Sources: Romney expected to announce Senate bid next week, will gather signatures to get on the 2018 ballot

Sources close to Mitt Romney tell UtahPolicy.com that the former GOP presidential nominee will announce next week that he is running for the U.S. Senate this year.

Romney will gather the 28,000 required signatures from registered GOP voters to ensure he gets on the late-June Republican Party primary ballot, assuming other Republicans will file to run for the office being vacated by Sen. Orrin Hatch, R-Utah.

It will only take Romney about three weeks to get the needed signatures, UtahPolicy is being told. That’s plenty of time before the April deadline to hand those signatures into local election officials to verify their validity.

(Signature-gathering candidates can hand signature packets in early, and get verified well before the deadline, in any case.)

It will cost Romney around $200,000 to hire a signature-gathering firm. Financial peanuts for the man who still has $6 million left over from his 2012 presidential race and can raise huge sums of money in a Utah Senate race.

It is unclear whether Romney will also take the SB54-allowed route of going to the state Republican convention, which will be held in May.

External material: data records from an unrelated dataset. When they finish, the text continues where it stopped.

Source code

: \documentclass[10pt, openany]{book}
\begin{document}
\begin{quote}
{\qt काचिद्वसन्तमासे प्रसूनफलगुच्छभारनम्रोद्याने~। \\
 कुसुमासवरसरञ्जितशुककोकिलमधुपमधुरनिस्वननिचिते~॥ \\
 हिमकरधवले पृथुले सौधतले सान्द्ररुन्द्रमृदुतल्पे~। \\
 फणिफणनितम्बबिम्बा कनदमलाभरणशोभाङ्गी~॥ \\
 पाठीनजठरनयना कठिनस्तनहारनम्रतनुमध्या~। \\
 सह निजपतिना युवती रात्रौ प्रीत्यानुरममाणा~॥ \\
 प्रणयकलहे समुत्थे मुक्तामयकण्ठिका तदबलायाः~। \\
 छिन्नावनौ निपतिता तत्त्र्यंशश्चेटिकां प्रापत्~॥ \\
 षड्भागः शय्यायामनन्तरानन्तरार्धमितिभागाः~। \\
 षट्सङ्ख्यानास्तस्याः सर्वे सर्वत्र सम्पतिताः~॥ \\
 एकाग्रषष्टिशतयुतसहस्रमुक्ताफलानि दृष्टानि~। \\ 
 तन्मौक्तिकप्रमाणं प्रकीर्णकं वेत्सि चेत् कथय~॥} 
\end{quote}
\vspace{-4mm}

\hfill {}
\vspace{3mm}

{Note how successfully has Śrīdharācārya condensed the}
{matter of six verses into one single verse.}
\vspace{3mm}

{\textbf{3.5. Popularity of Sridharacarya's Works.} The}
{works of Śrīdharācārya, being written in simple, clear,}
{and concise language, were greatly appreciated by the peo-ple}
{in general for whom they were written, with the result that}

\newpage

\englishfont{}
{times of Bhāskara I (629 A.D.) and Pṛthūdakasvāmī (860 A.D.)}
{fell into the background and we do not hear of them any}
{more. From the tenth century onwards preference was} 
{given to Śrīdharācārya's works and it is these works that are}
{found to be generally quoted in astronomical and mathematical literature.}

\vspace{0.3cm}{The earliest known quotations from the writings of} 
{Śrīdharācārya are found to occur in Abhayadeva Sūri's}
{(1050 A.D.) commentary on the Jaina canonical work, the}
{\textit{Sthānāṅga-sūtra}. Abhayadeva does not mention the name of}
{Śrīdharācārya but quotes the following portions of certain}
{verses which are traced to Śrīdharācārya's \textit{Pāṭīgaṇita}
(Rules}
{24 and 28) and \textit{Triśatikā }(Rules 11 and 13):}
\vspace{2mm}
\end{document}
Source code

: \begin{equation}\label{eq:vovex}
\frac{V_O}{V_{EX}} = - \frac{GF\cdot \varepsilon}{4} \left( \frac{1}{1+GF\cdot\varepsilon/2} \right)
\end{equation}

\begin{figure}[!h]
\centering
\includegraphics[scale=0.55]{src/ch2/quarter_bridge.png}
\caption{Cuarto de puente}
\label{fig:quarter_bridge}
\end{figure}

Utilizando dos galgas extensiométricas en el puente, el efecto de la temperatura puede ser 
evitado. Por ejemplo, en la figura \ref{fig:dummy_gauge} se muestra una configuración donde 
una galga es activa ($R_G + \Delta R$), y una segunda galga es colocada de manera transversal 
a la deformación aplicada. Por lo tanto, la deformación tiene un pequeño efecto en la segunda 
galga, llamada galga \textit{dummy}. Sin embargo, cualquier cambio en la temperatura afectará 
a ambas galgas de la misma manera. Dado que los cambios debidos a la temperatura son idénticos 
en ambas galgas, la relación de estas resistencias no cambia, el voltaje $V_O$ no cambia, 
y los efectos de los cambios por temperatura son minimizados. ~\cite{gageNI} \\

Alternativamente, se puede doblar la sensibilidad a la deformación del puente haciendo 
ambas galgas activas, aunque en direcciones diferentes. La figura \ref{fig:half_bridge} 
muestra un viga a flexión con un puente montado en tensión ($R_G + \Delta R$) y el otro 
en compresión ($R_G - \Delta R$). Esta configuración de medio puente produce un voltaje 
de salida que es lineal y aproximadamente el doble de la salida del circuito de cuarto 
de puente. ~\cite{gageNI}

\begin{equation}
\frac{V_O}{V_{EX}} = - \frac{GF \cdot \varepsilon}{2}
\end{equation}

Party leaders want Romney to do so, as it will ensure a great turnout of the 4,500 or so delegates (to be picked in mid-March neighborhood caucuses).

Even national media coverage of the event, if Romney attends.

However, UtahPolicy is told that Romney is being warned that a state convention appearance could mean some out-of-state, D.C., far-right groups attempting to influence the delegates to vote against the 2012 Republican presidential nominee.

Romney is taking the signature route for one clear reason: The possibility (although remote) that he could be eliminated in the state GOP convention if he only went the caucus/delegate/convention route – like the late-Sen. Bob Bennett was in 2010.

Utah GOP state delegates are notoriously more conservative that rank-and-file GOP voters.

GOP Gov. Gary Herbert, who has approval ratings in the mid-to-high 60’s, took the signature AND convention route in 2016, only to see himself finish second in the convention.

A bit of an embarrassment considering he crushed the leading delegate vote-getter, Jonathan Johnson, in the primary election.

Romney held a strategy meeting earlier this week at his Holladay mansion to discuss policy for his upcoming race for Senate. Boyd Matheson, who confirmed attending the meeting to UtahPolicy.com, would only say that he discussed policy with Romney, not political strategy.

Romney remains extremely popular in Utah, UtahPolicy.com polling by Dan Jones & Associates finds.

He carried the state easily in 2012, eight years after Romney rescued the 2002 Utah Winter Olympics from scandal and financial troubles by taking over the Salt Lake Organizing Committee’s top job.

Romney’s Utah campaign will be run by folks that helped his 2012 presidential race, UtahPolicy is being told.